Saturday’s storm cleaned the air of constant haze and smoke, but when the dogs began to bark and the roosters crow, the first movement in homes is to light a fire, and the smokey smell returns. After a pancake breakfast sitting on a balcony sending blogs and emails and watching the sun rise over the Annapurna Range, one mountain at a time turning pink on its peak, we set off about 7:30 for a far away destination, Landruk. First we had to make up for what we didn’t finish yesterday because of the rain. I’m piled in layers of shirts, jackets and scarves looking like a mountain myself. It’s cold at this hour. By afternoon I’ll be down to a t-shirt.
The path was fairly reasonable in the beginning as we passed through a couple of hamlets or pueblos composed of about four to five structures, usually claiming to be restaurants and six room lodges with names like Heavenly Hotel and then crude brick homes of the locals. In most cases there is no electricity nor running water except from a barrel of caught rain water with a small tube for the water to run out so you can wash your hands, or as one of our porters did, wash his whole body with clothes on. There are no gas stations (no vehicles), no fast food places, no supermarkets, no furniture stores, no entertainment centers, just simple farmers providing a night’s stay to trekkers while others go about the harvesting of wheat, the herding of a handful of water buffalo, and loading products from one spot to another. Every load is transported by a porter using a strap around his head to tote the item, be it a table, a basket of chairs, or produce. Women, in their lively colored wraps and skirts, will use their silk scarf maybe to wrap a sleeping child to their backs, or to carry produce home from the tiny food house which doubles as a kitchen to feed the trekkers.

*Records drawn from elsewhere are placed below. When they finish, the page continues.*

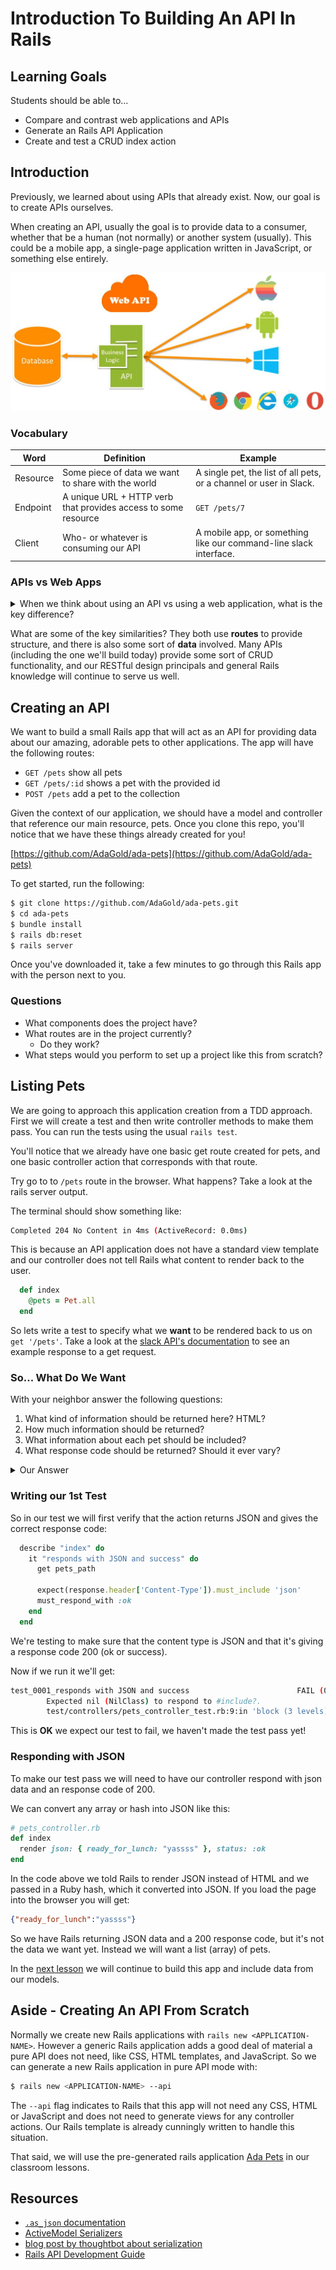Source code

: # Introduction To Building An API In Rails

## Learning Goals

Students should be able to...

- Compare and contrast web applications and APIs
- Generate an Rails API Application
- Create and test a CRUD index action

## Introduction

Previously, we learned about using APIs that already exist. Now, our goal is to create APIs ourselves.

When creating an API, usually the goal is to provide data to a consumer, whether that be a human (not normally) or another system (usually). This could be a mobile app, a single-page application written in JavaScript, or something else entirely.

![Web API Diagram](images/api-diagram.jpg)

### Vocabulary

| Word | Definition | Example
|------|------------|--------
| Resource | Some piece of data we want to share with the world | A single pet, the list of all pets, or a channel or user in Slack.
| Endpoint | A unique URL + HTTP verb that provides access to some resource | `GET /pets/7`
| Client   | Who- or whatever is consuming our API | A mobile app, or something like our command-line slack interface.

### APIs vs Web Apps

<details>
  <summary>
    When we think about using an API vs using a web application, what is the key difference?
  </summary>

- Web apps produce **HTML** for humans to consume
- APIs produce **JSON** for machines to consume
</details>

What are some of the key similarities? They both use **routes** to provide structure, and there is also some sort of **data** involved. Many APIs (including the one we'll build today) provide some sort of CRUD functionality, and our RESTful design principals and general Rails knowledge will continue to serve us well.

## Creating an API

We want to build a small Rails app that will act as an API for providing data about our amazing, adorable pets to other applications. The app will have the following routes:

- `GET /pets` show all pets
- `GET /pets/:id` shows a pet with the provided id
- `POST /pets` add a pet to the collection

Given the context of our application, we should have a model and controller that reference our main resource, pets. Once you clone this repo, you'll notice that we have these things already created for you!

[https://github.com/AdaGold/ada-pets](https://github.com/AdaGold/ada-pets)

To get started, run the following:

```bash
$ git clone https://github.com/AdaGold/ada-pets.git
$ cd ada-pets
$ bundle install
$ rails db:reset
$ rails server
```

Once you've downloaded it, take a few minutes to go through this Rails app with the person next to you.

### Questions

- What components does the project have?
- What routes are in the project currently?
  - Do they work?
- What steps would you perform to set up a project like this from scratch?

## Listing Pets

We are going to approach this application creation from a TDD approach. First we will create a test and then write controller methods to make them pass. You can run the tests using the usual `rails test`.

You'll notice that we already have one basic get route created for pets, and one basic controller action that corresponds with that route.

Try go to to `/pets` route in the browser.  What happens?  Take a look at the rails server output.

The terminal should show something like:

```bash
Completed 204 No Content in 4ms (ActiveRecord: 0.0ms)
```

This is because an API application does not have a standard view template and our controller does not tell Rails what content to render back to the user.

```ruby
  def index
    @pets = Pet.all
  end
```

So lets write a test to specify what we **want** to be rendered back to us on `get '/pets'`.  Take a look at the [slack API's documentation](https://api.slack.com/methods/channels.info) to see an example response to a get request.

### So... What Do We Want

With your neighbor answer the following questions:

1. What kind of information should be returned here?  HTML?
1. How much information should be returned?
1. What information about each pet should be included?
1. What response code should be returned?  Should it ever vary?

<details>
  <summary>Our Answer</summary>
  In this we will expect:

- JSON Data to be returned and not HTML
- All of our fixture data returned in an array
- We will make the executive decision to only include the:
  - id
  - name
  - age
  - human

Which means we will need to exclude some fields here. (ie. the `created_at` and `updated_at fields)

We will also expect the action to always return 200 ok.
</details>


### Writing our 1st Test

So in our test we will first verify that the action returns JSON and gives the correct response code:

```ruby
  describe "index" do
    it "responds with JSON and success" do
      get pets_path

      expect(response.header['Content-Type']).must_include 'json'
      must_respond_with :ok
    end
  end
```

We're testing to make sure that the content type is JSON and that it's giving a response code 200 (ok or success).

Now if we run it we'll get:

```bash
test_0001_responds with JSON and success                        FAIL (0.16s)
        Expected nil (NilClass) to respond to #include?.
        test/controllers/pets_controller_test.rb:9:in 'block (3 levels) in <top (required)>'
```

This is **OK** we expect our test to fail, we haven't made the test pass yet!

### Responding with JSON

To make our test pass we will need to have our controller respond with json data and an response code of 200.

We can convert any array or hash into JSON like this:

```ruby
# pets_controller.rb
def index
  render json: { ready_for_lunch: "yassss" }, status: :ok
end
```

In the code above we told Rails to render JSON instead of HTML and we passed in a Ruby hash, which it converted into JSON.  If you load the page into the browser you will get:

```json
{"ready_for_lunch":"yassss"}
```

So we have Rails returning JSON data and a 200 response code, but it's not the data we want yet.  Instead we will want a list (array) of pets.  

In the [next lesson](./creating-apis.md) we will continue to build this app and include data from our models.

## Aside - Creating An API From Scratch

Normally we create new Rails applications with `rails new <APPLICATION-NAME>`.  However a generic Rails application adds a good deal of material a pure API does not need, like CSS, HTML templates, and JavaScript.  So we can generate a new Rails application in pure API mode with:

```bash
$ rails new <APPLICATION-NAME> --api
```  

The `--api` flag indicates to Rails that this app will not need any CSS, HTML or JavaScript and does not need to generate views for any controller actions.  Our Rails template is already cunningly written to handle this situation.

That said, we will use the pre-generated rails application [Ada Pets](https://github.com/AdaGold/ada-pets) in our classroom lessons.

## Resources

- [`.as_json` documentation](http://api.rubyonrails.org/classes/ActiveModel/Serializers/JSON.html#method-i-as_json)
- [ActiveModel Serializers](http://railscasts.com/episodes/409-active-model-serializers)
- [blog post by thoughtbot about serialization](http://robots.thoughtbot.com/better-serialization-less-as-json)
- [Rails API Development Guide](http://edgeguides.rubyonrails.org/api_app.html)
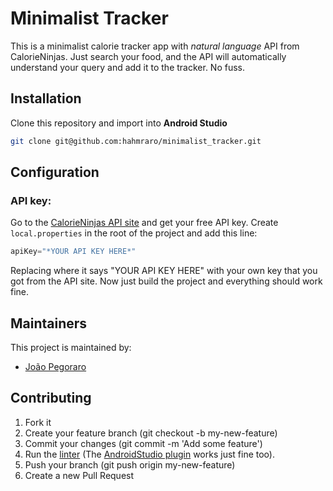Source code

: # Minimalist Tracker

This is a minimalist calorie tracker app with *natural language* API from CalorieNinjas.
Just search your food, and the API will automatically understand your query and add it to the tracker.
No fuss.

## Installation
Clone this repository and import into **Android Studio**
```bash
git clone git@github.com:hahmraro/minimalist_tracker.git
```

## Configuration
### API key:
Go to the [CalorieNinjas API site](https://calorieninjas.com/api) and get your free API key.
Create `local.properties` in the root of the project and add this line:
```gradle
apiKey="*YOUR API KEY HERE*"
```
Replacing where it says "YOUR API KEY HERE" with your own key that you got from the API site.
Now just build the project and everything should work fine.

## Maintainers
This project is maintained by:
* [João Pegoraro](http://github.com/hahmraro)

## Contributing

1. Fork it
2. Create your feature branch (git checkout -b my-new-feature)
3. Commit your changes (git commit -m 'Add some feature')
4. Run the [linter](https://ktlint.github.io/) (The [AndroidStudio plugin](https://plugins.jetbrains.com/plugin/15057-ktlint-unofficial-) works just fine too).
5. Push your branch (git push origin my-new-feature)
6. Create a new Pull Request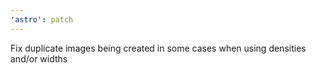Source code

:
 ```yaml
---
'astro': patch
---
```


Fix duplicate images being created in some cases when using densities and/or widths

Children abound playing with whatever they find in the outdoors. Chickens range where humans are and share the picnic table benches with you. It’s amazing how people can still survive in far away locations hanging of off the forested skirts of giant mountains and deep valleys whose beauty has yet to be tarnished by modern methods of industry cityhood. And they laugh and dance and sing. They are happy. Their desires are family based. In each hamlet there is usually a small table offering Snickers bars, Cadbury chocolate, Potato Chips, banana gum, and a bag of cut up dried fruits or nuts. Mind you there are only two or three of each one. Children hang around these tables, picking up a candy or touching a gum, hoping to become the owner of one. A plastic bucket filled with water half way is filled with bottles of coke, sprite and Himalayan beer. These are quick sales to trekkers always needing energy and to sit in the shade a while.
For four and a half hours with only two stops for a Sprite or cup of tea, we covered every kind of up and down but the road, if you could call it that, was only one for feet, the inevitable stones over which we tread. Must be the world of Tolkeino and Hobbits. Today we met with the down steps. For all we came up yesterday, we went down today, and add to that more ups and more downs, but somehow I was more comfortable because it wasn’t so violent as the first day’s continual climb. When we stop for lunch, it takes a while. Jeta arranges with the family to prepare our meal, whatever we want. The father goes into the garden to pick fresh vegies, including cauliflower, finger sized carrots and assorted greens. Everything is finely chopped on the kitchen table. Jeta makes the dough for “momo” or pockstickers and fills them with fresh vegies for me; Jim usually has Dahl Bak, the Nepali hamburger, I guess.
After lunch we began a severe trek down rock stairs, hundreds of stairs that seemed endless but took us through forests of orchids, moss and rhododendron trees not yet in bloom. Far away in the valley, our clear day was to be usurped again by a rain storm. We walked quickly, climbing up and down the steps, crossing two wobbly suspension bridges (talk about hard to get your balance) that got us across a river, and passing many trekkers and many hamlets busy harvesting crops. At one home, two women with long bamboo sticks were beating barley and wheat trying to get their work done before a storm arrived.
We were dashing through trying to get to Landruk before the torrents of rain would fall. Jim asked if I needed a rest, I said No, let’s get to Landruk. And so we pushed on as quickly and safely as our legs would carry us. There was a nice relatively flat area through the farming tiers but when Landruk was in sight, the rains fell, not only the rain but hail. Jim and I jumped into a storage shelter – normally for animals and crops about the size of a bus stop. We pulled our rain gear from the backpack (you always carry rain gear), and waited out the worst part of the rain before we got back on the path, rushing on the stone pathways to our destination. It rained and rained but we found a two story lodge which was quickly filling up and after some negotiation, done by Jeta, I got the room with a toilet attached.
All I could do was fall in bed exhausted, wet and cold. I snuggled under a sleeping bag and a heavy blanket and was thankful my body hadn’t let me down. We had trekked a total of eight hours. Night came darkly and I joined the buzzing group for a quick meal in the dining room, where other trekkers and their guides planned the next days excursions. Jeta prepared my meal, so I ate and ran, so to speak, then lay in bed to tired to write but listened to the villagers dancing and singing out the night, thinking how lucky are these Nepali countryfolk.